## [What to do]
Keep only the lines that hold the string "également", filtering out the rest of the entries below.

## [Extracted entries]
------------------------------------

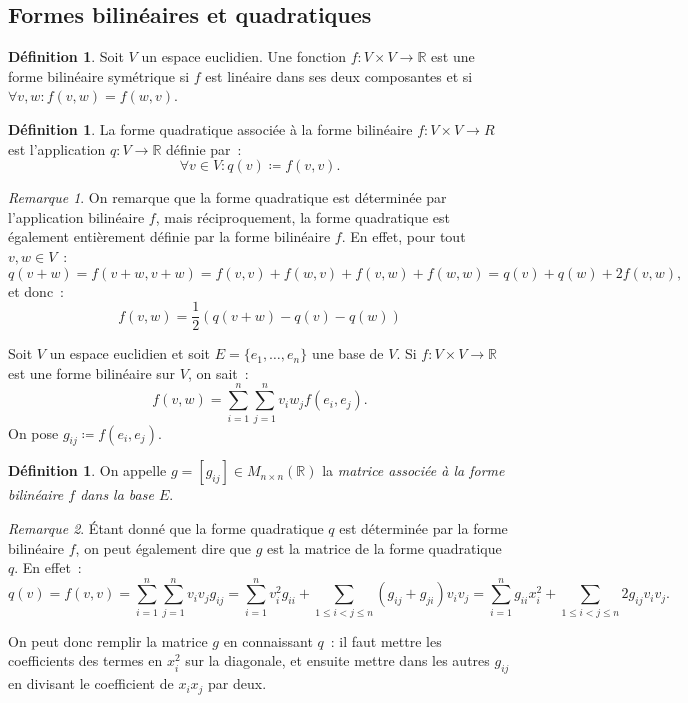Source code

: \documentclass{article}
\newcommand{\R}{\mathbb R}
\newcommand{\M}[3]{M_{#1 \times #2}(#3)}
\theoremstyle{definition}
\newtheorem{déf}[thm]{Définition}
\theoremstyle{remark}
\newtheorem*{rmq}{Remarque}
\begin{document}
	\subsection{Formes bilinéaires et quadratiques}
		\begin{déf} Soit $V$ un espace euclidien. Une fonction $f : V \times V \to \R$ est une forme bilinéaire symétrique si $f$ est linéaire dans ses deux
		composantes et si $\forall v, w : f(v, w) = f(w, v)$.
		\end{déf}

		\begin{déf} La forme quadratique associée à la forme bilinéaire $f : V \times V \to R$ est l'application $q : V \to \R$ définie par~:
		\[\forall v \in V : q(v) \coloneqq f(v, v).\]
		\end{déf}

		\begin{rmq} On remarque que la forme quadratique est déterminée par l'application bilinéaire $f$, mais réciproquement, la forme quadratique est
		également entièrement définie par la forme bilinéaire $f$. En effet, pour tout $v, w \in V$~:
		\[q(v+w) = f(v+w, v+w) = f(v, v) + f(w, v) + f(v, w) + f(w, w) = q(v) + q(w) + 2f(v, w),\]
		et donc~:
		\[f(v, w) = \frac 12\left(q(v+w) - q(v) - q(w)\right)\]

		Soit $V$ un espace euclidien et soit $E = \{e_1, \dotsc, e_n\}$ une base de $V$. Si $f : V \times V \to \R$ est une forme bilinéaire sur $V$, on sait~:
		\[f(v, w) = \sum_{i=1}^n\sum_{j=1}^nv_iw_jf(e_i, e_j).\]
		On pose $g_{ij} \coloneqq f(e_i, e_j)$.
		\end{rmq}

		\begin{déf} On appelle $g = [g_{ij}] \in \M nn\R$ la \emph{matrice associée à la forme bilinéaire $f$ dans la base $E$}.
		\end{déf}

		\begin{rmq} Étant donné que la forme quadratique $q$ est déterminée par la forme bilinéaire $f$, on peut également dire que $g$ est la matrice de la
		forme quadratique $q$. En effet~:
		\[q(v) = f(v, v) = \sum_{i=1}^n\sum_{j=1}^nv_iv_jg_{ij} = \sum_{i=1}^nv_i^2g_{ii} + \sum_{1 \leq i < j \leq n}(g_{ij} + g_{ji})v_iv_j
		= \sum_{i=1}^ng_{ii}x_i^2 + \sum_{1 \leq i < j \leq n}2g_{ij}v_iv_j.\]

		On peut donc remplir la matrice $g$ en connaissant $q$~: il faut mettre les coefficients des termes en $x_i^2$ sur la diagonale, et ensuite mettre dans
		les autres $g_{ij}$ en divisant le coefficient de $x_ix_j$ par deux.
		\end{rmq}
\end{document}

------------------------------------

## [Result for this task]
		également entièrement définie par la forme bilinéaire $f$. En effet, pour tout $v, w \in V$~:
		\begin{rmq} Étant donné que la forme quadratique $q$ est déterminée par la forme bilinéaire $f$, on peut également dire que $g$ est la matrice de la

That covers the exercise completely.